We arrived back at the Institute, well fed but still soaked, at 10pm. Had it not rained so heavily we would have stayed in the local “hotel” (doss house) and returned on Sunday. Was I glad it rained! I was exhausted, and not sure at all I was doing a good job. I wish I could have sent the 9-year old packing, but I considered it part of the “trial” I was under.

And I think this trial period paid off and I earned the Prof’s respect as he phoned me this afternoon and we spent about 1 1/2 hours discussing the next few weeks. He knows I’m very interested in painting Emmenopterys henryi, and knows a place about 400 k away near the Vietnam border, where it may still be in flower. It’s possible that he can arrange for me to go there – with a driver – for a few days to paint it. It’s going to cost about 300 pounds or more, but if I finally get a chance to paint it, then I absolutely have to take it. Amazing, after all this time…

No-one will be able to speak English, but the driver (an employee of KIB) will ensure my safety, arrange accommodation – which will be extremely basic – and food. Absolutely essential to take my mosquito net…

Then, when I’m back (if this all comes off) I’ll head up to Dali and Lijiang for some R&R and a bit more painting – and practicing! – and back to Kunming where I could spend about a month doing pen and ink scientific illustrations and a paintings again of this plant for publication.
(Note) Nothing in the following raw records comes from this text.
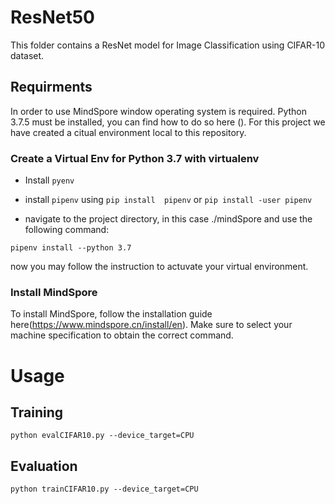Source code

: # ResNet50
This folder contains a ResNet model for Image Classification using CIFAR-10 dataset. 



## Requirments

In order to use MindSpore window operating system is required. Python 3.7.5 must be installed, you can find how to do so here (). For this project we have created a citual environment local to this repository.

### Create a Virtual Env  for Python 3.7 with virtualenv

- Install `pyenv`

- install  `pipenv` using `pip install  pipenv` or `pip install -user pipenv`
- navigate to the project directory, in this case ./mindSpore and use the following command:

```
pipenv install --python 3.7
```

now you may follow the instruction to actuvate your virtual environment. 

### Install MindSpore

To install MindSpore, follow the installation guide here(https://www.mindspore.cn/install/en). Make sure to select your machine specification to obtain the correct command. 
 
 # Usage

 ## Training

 ```
 python evalCIFAR10.py --device_target=CPU
 ```

 ## Evaluation

 ```
 python trainCIFAR10.py --device_target=CPU
 ```


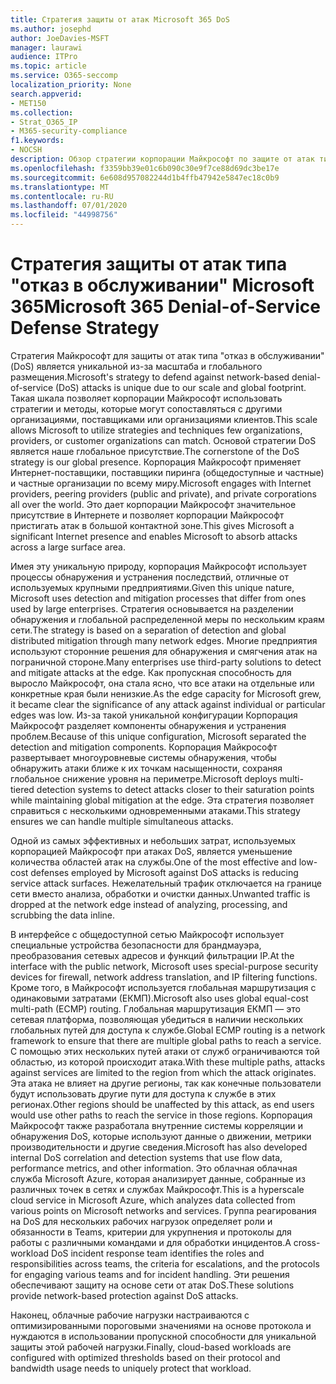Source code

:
 ```yaml
---
title: Стратегия защиты от атак Microsoft 365 DoS
ms.author: josephd
author: JoeDavies-MSFT
manager: laurawi
audience: ITPro
ms.topic: article
ms.service: O365-seccomp
localization_priority: None
search.appverid:
- MET150
ms.collection:
- Strat_O365_IP
- M365-security-compliance
f1.keywords:
- NOCSH
description: Обзор стратегии корпорации Майкрософт по защите от атак типа "отказ в обслуживании" (DoS).
ms.openlocfilehash: f3359bb39e01c6b090c30e9f7ce88d69dc3be17e
ms.sourcegitcommit: 6e608d957082244d1b4ffb47942e5847ec18c0b9
ms.translationtype: MT
ms.contentlocale: ru-RU
ms.lasthandoff: 07/01/2020
ms.locfileid: "44998756"
---
```

# <a name="microsoft-365-denial-of-service-defense-strategy"></a><span data-ttu-id="06d63-103">Стратегия защиты от атак типа "отказ в обслуживании" Microsoft 365</span><span class="sxs-lookup"><span data-stu-id="06d63-103">Microsoft 365 Denial-of-Service Defense Strategy</span></span>

<span data-ttu-id="06d63-104">Стратегия Майкрософт для защиты от атак типа "отказ в обслуживании" (DoS) является уникальной из-за масштаба и глобального размещения.</span><span class="sxs-lookup"><span data-stu-id="06d63-104">Microsoft's strategy to defend against network-based denial-of-service (DoS) attacks is unique due to our scale and global footprint.</span></span> <span data-ttu-id="06d63-105">Такая шкала позволяет корпорации Майкрософт использовать стратегии и методы, которые могут сопоставляться с другими организациями, поставщиками или организациями клиентов.</span><span class="sxs-lookup"><span data-stu-id="06d63-105">This scale allows Microsoft to utilize strategies and techniques few organizations, providers, or customer organizations can match.</span></span> <span data-ttu-id="06d63-106">Основой стратегии DoS является наше глобальное присутствие.</span><span class="sxs-lookup"><span data-stu-id="06d63-106">The cornerstone of the DoS strategy is our global presence.</span></span> <span data-ttu-id="06d63-107">Корпорация Майкрософт применяет Интернет-поставщики, поставщики пиринга (общедоступные и частные) и частные организации по всему миру.</span><span class="sxs-lookup"><span data-stu-id="06d63-107">Microsoft engages with Internet providers, peering providers (public and private), and private corporations all over the world.</span></span> <span data-ttu-id="06d63-108">Это дает корпорации Майкрософт значительное присутствие в Интернете и позволяет корпорации Майкрософт пристигать атак в большой контактной зоне.</span><span class="sxs-lookup"><span data-stu-id="06d63-108">This gives Microsoft a significant Internet presence and enables Microsoft to absorb attacks across a large surface area.</span></span>

<span data-ttu-id="06d63-109">Имея эту уникальную природу, корпорация Майкрософт использует процессы обнаружения и устранения последствий, отличные от используемых крупными предприятиями.</span><span class="sxs-lookup"><span data-stu-id="06d63-109">Given this unique nature, Microsoft uses detection and mitigation processes that differ from ones used by large enterprises.</span></span> <span data-ttu-id="06d63-110">Стратегия основывается на разделении обнаружения и глобальной распределенной меры по нескольким краям сети.</span><span class="sxs-lookup"><span data-stu-id="06d63-110">The strategy is based on a separation of detection and global distributed mitigation through many network edges.</span></span> <span data-ttu-id="06d63-111">Многие предприятия используют сторонние решения для обнаружения и смягчения атак на пограничной стороне.</span><span class="sxs-lookup"><span data-stu-id="06d63-111">Many enterprises use third-party solutions to detect and mitigate attacks at the edge.</span></span> <span data-ttu-id="06d63-112">Как пропускная способность для выросло Майкрософт, она стала ясно, что все атаки на отдельные или конкретные края были ненизкие.</span><span class="sxs-lookup"><span data-stu-id="06d63-112">As the edge capacity for Microsoft grew, it became clear the significance of any attack against individual or particular edges was low.</span></span> <span data-ttu-id="06d63-113">Из-за такой уникальной конфигурации Корпорация Майкрософт разделяет компоненты обнаружения и устранения проблем.</span><span class="sxs-lookup"><span data-stu-id="06d63-113">Because of this unique configuration, Microsoft separated the detection and mitigation components.</span></span> <span data-ttu-id="06d63-114">Корпорация Майкрософт развертывает многоуровневые системы обнаружения, чтобы обнаружить атаки ближе к их точкам насыщенности, сохраняя глобальное снижение уровня на периметре.</span><span class="sxs-lookup"><span data-stu-id="06d63-114">Microsoft deploys multi-tiered detection systems to detect attacks closer to their saturation points while maintaining global mitigation at the edge.</span></span> <span data-ttu-id="06d63-115">Эта стратегия позволяет справиться с несколькими одновременными атаками.</span><span class="sxs-lookup"><span data-stu-id="06d63-115">This strategy ensures we can handle multiple simultaneous attacks.</span></span>

<span data-ttu-id="06d63-116">Одной из самых эффективных и небольших затрат, используемых корпорацией Майкрософт при атаках DoS, является уменьшение количества областей атак на службы.</span><span class="sxs-lookup"><span data-stu-id="06d63-116">One of the most effective and low-cost defenses employed by Microsoft against DoS attacks is reducing service attack surfaces.</span></span> <span data-ttu-id="06d63-117">Нежелательный трафик отключается на границе сети вместо анализа, обработки и очистки данных.</span><span class="sxs-lookup"><span data-stu-id="06d63-117">Unwanted traffic is dropped at the network edge instead of analyzing, processing, and scrubbing the data inline.</span></span>

<span data-ttu-id="06d63-118">В интерфейсе с общедоступной сетью Майкрософт использует специальные устройства безопасности для брандмауэра, преобразования сетевых адресов и функций фильтрации IP.</span><span class="sxs-lookup"><span data-stu-id="06d63-118">At the interface with the public network, Microsoft uses special-purpose security devices for firewall, network address translation, and IP filtering functions.</span></span> <span data-ttu-id="06d63-119">Кроме того, в Майкрософт используется глобальная маршрутизация с одинаковыми затратами (ЕКМП).</span><span class="sxs-lookup"><span data-stu-id="06d63-119">Microsoft also uses global equal-cost multi-path (ECMP) routing.</span></span> <span data-ttu-id="06d63-120">Глобальная маршрутизация ЕКМП — это сетевая платформа, позволяющая убедиться в наличии нескольких глобальных путей для доступа к службе.</span><span class="sxs-lookup"><span data-stu-id="06d63-120">Global ECMP routing is a network framework to ensure that there are multiple global paths to reach a service.</span></span> <span data-ttu-id="06d63-121">С помощью этих нескольких путей атаки от служб ограничиваются той областью, из которой происходит атака.</span><span class="sxs-lookup"><span data-stu-id="06d63-121">With these multiple paths, attacks against services are limited to the region from which the attack originates.</span></span> <span data-ttu-id="06d63-122">Эта атака не влияет на другие регионы, так как конечные пользователи будут использовать другие пути для доступа к службе в этих регионах.</span><span class="sxs-lookup"><span data-stu-id="06d63-122">Other regions should be unaffected by this attack, as end users would use other paths to reach the service in those regions.</span></span> <span data-ttu-id="06d63-123">Корпорация Майкрософт также разработала внутренние системы корреляции и обнаружения DoS, которые используют данные о движении, метрики производительности и другие сведения.</span><span class="sxs-lookup"><span data-stu-id="06d63-123">Microsoft has also developed internal DoS correlation and detection systems that use flow data, performance metrics, and other information.</span></span> <span data-ttu-id="06d63-124">Это облачная облачная служба Microsoft Azure, которая анализирует данные, собранные из различных точек в сетях и службах Майкрософт.</span><span class="sxs-lookup"><span data-stu-id="06d63-124">This is a hyperscale cloud service in Microsoft Azure, which analyzes data collected from various points on Microsoft networks and services.</span></span> <span data-ttu-id="06d63-125">Группа реагирования на DoS для нескольких рабочих нагрузок определяет роли и обязанности в Teams, критерии для укрупнения и протоколы для работы с различными командами и для обработки инцидентов.</span><span class="sxs-lookup"><span data-stu-id="06d63-125">A cross-workload DoS incident response team identifies the roles and responsibilities across teams, the criteria for escalations, and the protocols for engaging various teams and for incident handling.</span></span> <span data-ttu-id="06d63-126">Эти решения обеспечивают защиту на основе сети от атак DoS.</span><span class="sxs-lookup"><span data-stu-id="06d63-126">These solutions provide network-based protection against DoS attacks.</span></span>

<span data-ttu-id="06d63-127">Наконец, облачные рабочие нагрузки настраиваются с оптимизированными пороговыми значениями на основе протокола и нуждаются в использовании пропускной способности для уникальной защиты этой рабочей нагрузки.</span><span class="sxs-lookup"><span data-stu-id="06d63-127">Finally, cloud-based workloads are configured with optimized thresholds based on their protocol and bandwidth usage needs to uniquely protect that workload.</span></span>
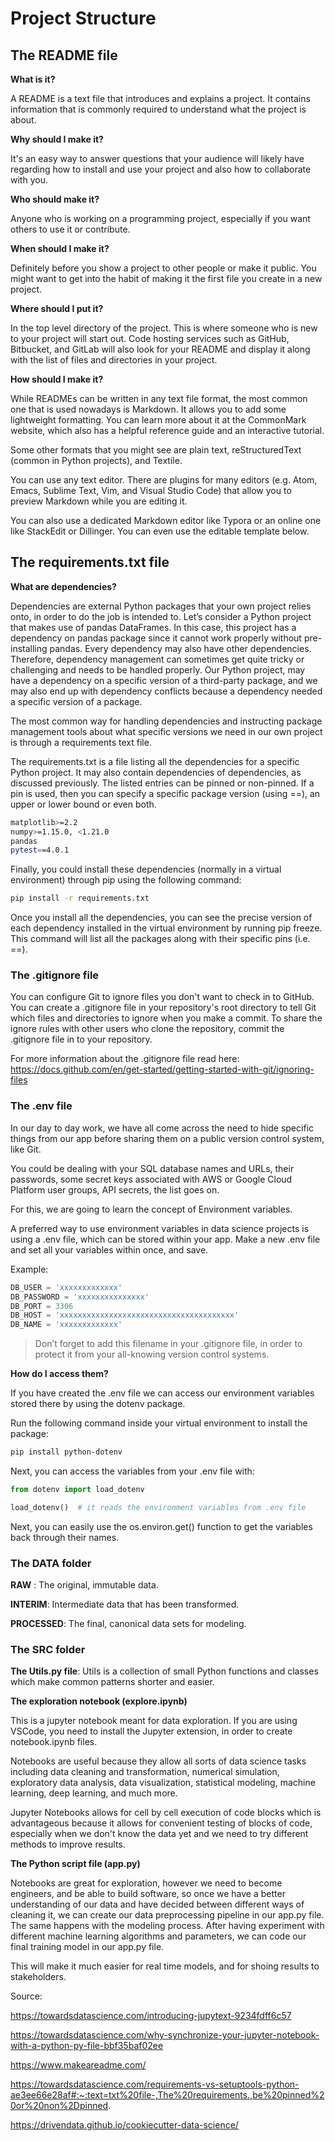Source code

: # Project Structure

## The README file

**What is it?**

A README is a text file that introduces and explains a project. It contains information that is commonly required to understand what the project is about.

**Why should I make it?**

It's an easy way to answer questions that your audience will likely have regarding how to install and use your project and also how to collaborate with you.

**Who should make it?**

Anyone who is working on a programming project, especially if you want others to use it or contribute.

**When should I make it?**

Definitely before you show a project to other people or make it public. You might want to get into the habit of making it the first file you create in a new project.

**Where should I put it?**

In the top level directory of the project. This is where someone who is new to your project will start out. Code hosting services such as GitHub, Bitbucket, and GitLab will also look for your README and display it along with the list of files and directories in your project.

**How should I make it?**

While READMEs can be written in any text file format, the most common one that is used nowadays is Markdown. It allows you to add some lightweight formatting. You can learn more about it at the CommonMark website, which also has a helpful reference guide and an interactive tutorial.

Some other formats that you might see are plain text, reStructuredText (common in Python projects), and Textile.

You can use any text editor. There are plugins for many editors (e.g. Atom, Emacs, Sublime Text, Vim, and Visual Studio Code) that allow you to preview Markdown while you are editing it.

You can also use a dedicated Markdown editor like Typora or an online one like StackEdit or Dillinger. You can even use the editable template below.

## The requirements.txt file

**What are dependencies?**

Dependencies are external Python packages that your own project relies onto, in order to do the job is intended to. Let’s consider a Python project that makes use of pandas DataFrames. In this case, this project has a dependency on pandas package since it cannot work properly without pre-installing pandas. Every dependency may also have other dependencies. Therefore, dependency management can sometimes get quite tricky or challenging and needs to be handled properly. Our Python project, may have a dependency on a specific version of a third-party package, and we may also end up with dependency conflicts because a dependency needed a specific version of a package.

The most common way for handling dependencies and instructing package management tools about what specific versions we need in our own project is through a requirements text file.

The requirements.txt is a file listing all the dependencies for a specific Python project. It may also contain dependencies of dependencies, as discussed previously. The listed entries can be pinned or non-pinned. If a pin is used, then you can specify a specific package version (using ==), an upper or lower bound or even both.

```bash
matplotlib>=2.2
numpy>=1.15.0, <1.21.0
pandas
pytest==4.0.1
```

Finally, you could install these dependencies (normally in a virtual environment) through pip using the following command:

```bash
pip install -r requirements.txt
```

Once you install all the dependencies, you can see the precise version of each dependency installed in the virtual environment by running pip freeze. This command will list all the packages along with their specific pins (i.e. ==).

### The .gitignore file

You can configure Git to ignore files you don't want to check in to GitHub. You can create a .gitignore file in your repository's root directory to tell Git which files and directories to ignore when you make a commit. To share the ignore rules with other users who clone the repository, commit the .gitignore file in to your repository.

For more information about the .gitignore file read here: https://docs.github.com/en/get-started/getting-started-with-git/ignoring-files

### The .env file

In our day to day work, we have all come across the need to hide specific things from our app before sharing them on a public version control system, like Git.

You could be dealing with your SQL database names and URLs, their passwords, some secret keys associated with AWS or Google Cloud Platform user groups, API secrets, the list goes on.

For this, we are going to learn the concept of Environment variables.

A preferred way to use environment variables in data science projects is using a .env file, which can be stored within your app. 
Make a new .env file and set all your variables within once, and save.

Example: 

```py
DB_USER = 'xxxxxxxxxxxxx'
DB_PASSWORD = 'xxxxxxxxxxxxxxx'
DB_PORT = 3306
DB_HOST = 'xxxxxxxxxxxxxxxxxxxxxxxxxxxxxxxxxxxxxxx'
DB_NAME = 'xxxxxxxxxxxxx'
```

>Don’t forget to add this filename in your .gitignore file, in order to protect it from your all-knowing version control systems.

**How do I access them?**

If you have created the .env file we can access our environment variables stored there by using the dotenv package.

Run the following command inside your virtual environment to install the package:

```bash
pip install python-dotenv
```

Next, you can access the variables from your .env file  with:

```py
from dotenv import load_dotenv

load_dotenv()  # it reads the environment variables from .env file
```

Next, you can easily use the os.environ.get() function to get the variables back through their names.

### The DATA folder

**RAW** : The original, immutable data.

**INTERIM**: Intermediate data that has been transformed.

**PROCESSED**: The final, canonical data sets for modeling.

### The SRC folder

**The Utils.py file**: Utils is a collection of small Python functions and classes which make common patterns shorter and easier.

**The exploration notebook (explore.ipynb)**

This is a jupyter notebook meant for data exploration. If you are using VSCode, you need to install the Jupyter extension, in order to create notebook.ipynb files.

Notebooks are useful because they allow all sorts of data science tasks including data cleaning and transformation, numerical simulation, exploratory data analysis, data visualization, statistical modeling, machine learning, deep learning, and much more.

Jupyter Notebooks allows for cell by cell execution of code blocks which is advantageous because it allows for convenient testing of blocks of code, especially when we don't know the data yet and we need to try different methods to improve results.

**The Python script file (app.py)**

Notebooks are great for exploration, however we need to become engineers, and be able to build software, so once we have a better understanding of our data and have decided between different ways of cleaning it, we can create our data preprocessing pipeline in our app.py file. The same happens with the modeling process. After having experiment with different machine learning algorithms and parameters, we can code our final training model in our app.py file.

This will make it much easier for real time models, and for shoing results to stakeholders.

Source:

https://towardsdatascience.com/introducing-jupytext-9234fdff6c57

https://towardsdatascience.com/why-synchronize-your-jupyter-notebook-with-a-python-py-file-bbf35baf02ee

https://www.makeareadme.com/

https://towardsdatascience.com/requirements-vs-setuptools-python-ae3ee66e28af#:~:text=txt%20file-,The%20requirements.,be%20pinned%20or%20non%2Dpinned.

https://drivendata.github.io/cookiecutter-data-science/


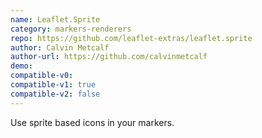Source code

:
 ```yaml
---
name: Leaflet.Sprite
category: markers-renderers
repo: https://github.com/leaflet-extras/leaflet.sprite
author: Calvin Metcalf
author-url: https://github.com/calvinmetcalf
demo: 
compatible-v0:
compatible-v1: true
compatible-v2: false
---
```


Use sprite based icons in your markers.
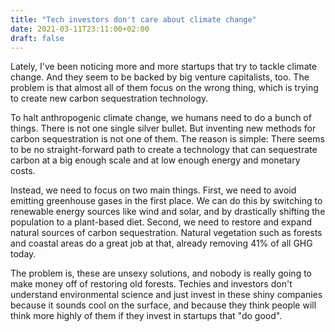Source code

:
 ```yaml
---
title: "Tech investors don't care about climate change"
date: 2021-03-11T23:11:00+02:00
draft: false
---
```


Lately, I've been noticing more and more startups that try to tackle climate change. And they seem to be backed by big venture capitalists, too. The problem is that almost all of them focus on the wrong thing, which is trying to create new carbon sequestration technology.

To halt anthropogenic climate change, we humans need to do a bunch of things. There is not one single silver bullet. But inventing new methods for carbon sequestration is not one of them. The reason is simple: There seems to be no straight-forward path to create a technology that can sequestrate carbon at a big enough scale and at low enough energy and monetary costs.

Instead, we need to focus on two main things. First, we need to avoid emitting greenhouse gases in the first place. We can do this by switching to renewable energy sources like wind and solar, and by drastically shifting the population to a plant-based diet. Second, we need to restore and expand natural sources of carbon sequestration. Natural vegetation such as forests and coastal areas do a great job at that, already removing 41% of all GHG today.

The problem is, these are unsexy solutions, and nobody is really going to make money off of restoring old forests. Techies and investors don't understand environmental science and just invest in these shiny companies because it sounds cool on the surface, and because they think people will think more highly of them if they invest in startups that "do good".

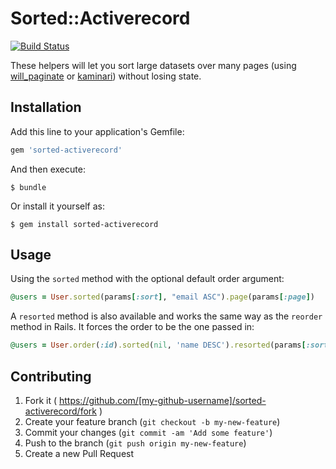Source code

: # Sorted::Activerecord

[![Build Status](https://travis-ci.org/mynameisrufus/sorted-activerecord.svg?branch=master)](https://travis-ci.org/mynameisrufus/sorted-activerecord)

These helpers will let you sort large datasets over many pages (using
[will_paginate](https://github.com/mislav/will_paginate) or
[kaminari](https://github.com/amatsuda/kaminari)) without losing state.

## Installation

Add this line to your application's Gemfile:

```ruby
gem 'sorted-activerecord'
```

And then execute:

    $ bundle

Or install it yourself as:

    $ gem install sorted-activerecord

## Usage

Using the `sorted` method with the optional default order argument:

```ruby
@users = User.sorted(params[:sort], "email ASC").page(params[:page])
```

A `resorted` method is also available and works the same way as the `reorder` method in Rails.
It forces the order to be the one passed in:

```ruby
@users = User.order(:id).sorted(nil, 'name DESC').resorted(params[:sort], 'email ASC')
```

## Contributing

1. Fork it ( https://github.com/[my-github-username]/sorted-activerecord/fork )
2. Create your feature branch (`git checkout -b my-new-feature`)
3. Commit your changes (`git commit -am 'Add some feature'`)
4. Push to the branch (`git push origin my-new-feature`)
5. Create a new Pull Request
Unlike the Chinese, my main interest is not in the publication, more using them as a portfolio for more work – and if they’re already in some scientific paper, all the better.

So I’m now a bit terrified that I can’t actually give him the quality of work he’s expecting, but I’ll jolly well give it a go. Oh, and he also wants me to help check the English grammar and construction of a scientific paper he’s written. We’re both interest in Augustine Henry, and who knows, if this trial works out, there may well be more opportunities in the future.

And if it doesn’t work out, I’ll just head on down to Vietnam and Cambodia – the weather should be a bit more comfortable later, and the rain eased off a bit.

Monday 31 August

Trip into Kunming to find art supply stores, get passport photos, buy a couple of items of clothing if warmer sleeping in a very rural village, pick up international mail and visit hospital for chiropractic adjustment. One of those “process” days.